Now, local police can make a similar case for less splashy crimes that still have a big impact on local neighborhoods.

Seated along the Canada to Mexico corridor of Interstate 35, Olathe and other Johnson County cities present a unwelcome opportunity for gangs looking to expand.

Capt. Grant Allen, with Olathe Police Department's Gang Unit, said painting over gang graffiti is a constant struggle, and a sign that youngsters in the city are either in gangs or curious about them.

"For the last six or seven years, we've been very proactive with the prevention piece with schools and prevention programs in the schools," Allen said.

Allen is hoping the new RICO law will add a punishment component that further discourages gangs from setting up shop.

Famous racketeering cases using the federal RICO law include Mafia cases like that of the Gambino crime family, white-collar crimes like that of financier Michael Milken and even Major League Baseball, which eventually went to arbitration.

It was used recently to prosecute 23 gang members and leaders in Dodge City, KS, connected to multiple homicides, and in Wichita to go after a gang-related drug dealing operation.

But the federal government only accepts select cases.

The Kansas law would make room for cases involving smaller scale crimes that still have a significant cumulative impact on the community in question.
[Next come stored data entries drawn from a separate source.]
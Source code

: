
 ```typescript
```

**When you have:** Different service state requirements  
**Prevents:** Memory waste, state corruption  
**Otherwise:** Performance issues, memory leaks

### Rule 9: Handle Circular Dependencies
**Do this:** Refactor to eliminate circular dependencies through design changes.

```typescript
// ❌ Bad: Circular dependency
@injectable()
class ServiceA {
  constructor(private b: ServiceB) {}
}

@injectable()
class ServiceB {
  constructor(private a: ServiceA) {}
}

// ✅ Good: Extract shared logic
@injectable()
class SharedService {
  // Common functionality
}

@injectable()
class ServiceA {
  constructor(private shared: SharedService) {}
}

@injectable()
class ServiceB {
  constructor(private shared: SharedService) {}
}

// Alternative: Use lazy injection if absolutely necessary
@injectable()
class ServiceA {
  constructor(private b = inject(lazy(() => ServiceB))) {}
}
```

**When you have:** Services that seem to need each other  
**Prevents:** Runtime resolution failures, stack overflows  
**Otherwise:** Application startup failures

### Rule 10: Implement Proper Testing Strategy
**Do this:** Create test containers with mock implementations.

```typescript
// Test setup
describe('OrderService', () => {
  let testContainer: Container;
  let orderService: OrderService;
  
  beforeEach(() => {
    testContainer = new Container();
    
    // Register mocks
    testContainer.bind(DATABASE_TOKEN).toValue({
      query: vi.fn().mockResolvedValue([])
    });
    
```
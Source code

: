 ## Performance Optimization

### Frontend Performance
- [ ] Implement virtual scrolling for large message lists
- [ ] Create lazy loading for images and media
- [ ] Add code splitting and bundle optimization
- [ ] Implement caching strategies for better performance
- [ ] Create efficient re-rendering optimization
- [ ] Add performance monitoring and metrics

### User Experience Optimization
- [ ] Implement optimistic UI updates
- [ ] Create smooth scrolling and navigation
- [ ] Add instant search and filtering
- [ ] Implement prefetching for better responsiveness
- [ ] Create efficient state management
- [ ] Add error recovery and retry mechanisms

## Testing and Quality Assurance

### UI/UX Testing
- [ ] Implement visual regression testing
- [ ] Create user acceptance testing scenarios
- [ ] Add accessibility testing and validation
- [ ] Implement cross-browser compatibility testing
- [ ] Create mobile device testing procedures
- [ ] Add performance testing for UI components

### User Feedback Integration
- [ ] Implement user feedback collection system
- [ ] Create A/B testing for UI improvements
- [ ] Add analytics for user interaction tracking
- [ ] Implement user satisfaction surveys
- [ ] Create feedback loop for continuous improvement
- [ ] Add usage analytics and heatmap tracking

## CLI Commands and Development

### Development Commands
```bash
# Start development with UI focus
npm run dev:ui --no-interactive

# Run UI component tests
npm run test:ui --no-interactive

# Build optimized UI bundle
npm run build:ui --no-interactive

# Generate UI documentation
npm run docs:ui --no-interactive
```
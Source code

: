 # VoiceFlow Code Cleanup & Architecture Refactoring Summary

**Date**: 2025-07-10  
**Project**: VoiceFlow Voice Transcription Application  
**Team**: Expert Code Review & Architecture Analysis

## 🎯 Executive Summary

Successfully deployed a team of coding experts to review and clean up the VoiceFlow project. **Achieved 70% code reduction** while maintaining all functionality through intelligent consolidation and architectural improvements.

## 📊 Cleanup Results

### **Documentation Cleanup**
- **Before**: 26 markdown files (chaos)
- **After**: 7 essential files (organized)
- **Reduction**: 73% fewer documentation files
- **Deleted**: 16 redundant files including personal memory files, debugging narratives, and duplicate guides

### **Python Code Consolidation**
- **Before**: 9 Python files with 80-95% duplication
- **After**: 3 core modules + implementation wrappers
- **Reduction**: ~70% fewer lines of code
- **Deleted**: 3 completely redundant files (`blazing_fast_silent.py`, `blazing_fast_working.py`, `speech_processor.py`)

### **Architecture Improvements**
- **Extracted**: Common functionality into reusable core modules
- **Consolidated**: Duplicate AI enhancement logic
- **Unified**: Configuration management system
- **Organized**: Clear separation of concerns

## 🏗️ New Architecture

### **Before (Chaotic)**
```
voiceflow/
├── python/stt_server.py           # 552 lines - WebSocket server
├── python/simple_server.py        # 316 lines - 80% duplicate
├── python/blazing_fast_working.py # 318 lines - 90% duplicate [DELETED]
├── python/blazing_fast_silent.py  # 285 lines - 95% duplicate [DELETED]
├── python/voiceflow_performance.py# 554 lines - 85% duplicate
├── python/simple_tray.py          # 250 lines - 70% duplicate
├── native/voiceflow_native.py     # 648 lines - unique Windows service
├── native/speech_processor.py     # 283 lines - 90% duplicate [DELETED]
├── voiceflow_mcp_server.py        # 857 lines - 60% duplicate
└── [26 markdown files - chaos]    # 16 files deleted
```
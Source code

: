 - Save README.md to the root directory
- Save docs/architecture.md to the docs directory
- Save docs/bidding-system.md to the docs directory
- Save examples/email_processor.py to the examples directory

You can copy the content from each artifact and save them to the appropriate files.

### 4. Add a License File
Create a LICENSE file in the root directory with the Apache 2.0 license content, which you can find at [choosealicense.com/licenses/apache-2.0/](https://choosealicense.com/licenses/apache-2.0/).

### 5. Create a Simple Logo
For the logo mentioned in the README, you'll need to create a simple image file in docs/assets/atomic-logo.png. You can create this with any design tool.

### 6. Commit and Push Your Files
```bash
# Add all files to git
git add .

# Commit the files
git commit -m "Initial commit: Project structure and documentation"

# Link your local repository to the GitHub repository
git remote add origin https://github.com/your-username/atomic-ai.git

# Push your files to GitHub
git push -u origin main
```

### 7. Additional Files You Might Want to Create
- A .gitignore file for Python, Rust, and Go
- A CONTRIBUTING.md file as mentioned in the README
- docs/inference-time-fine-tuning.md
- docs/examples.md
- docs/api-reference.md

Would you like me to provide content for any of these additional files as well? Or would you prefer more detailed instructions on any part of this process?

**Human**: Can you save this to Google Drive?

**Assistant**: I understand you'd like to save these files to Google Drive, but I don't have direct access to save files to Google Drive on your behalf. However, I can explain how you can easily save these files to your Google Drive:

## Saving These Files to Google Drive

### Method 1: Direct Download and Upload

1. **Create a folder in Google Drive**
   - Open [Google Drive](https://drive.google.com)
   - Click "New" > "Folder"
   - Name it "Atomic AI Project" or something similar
"Imagine you have an organized street gang entity that is making money off of running a relatively low level but widespread drug distribution operation.  (And) it is feeding its habit and supporting its bottom line with thefts and burglaries that are relatively low level, but together, they are numerous and they affect many people," Kansas Attorney General Derek Schmidt said.

Schmidt said that is really what RICO is all about.

"That is the whole idea here is that in those targeted cases.  We can now move up the food chain, get to the folks who are calling the shots for this pattern of criminal activity and get them off the streets," Schmidt said.

Unlike the federal law, the new Kansas law is limited to organized street gangs, human trafficking, and drug dealing.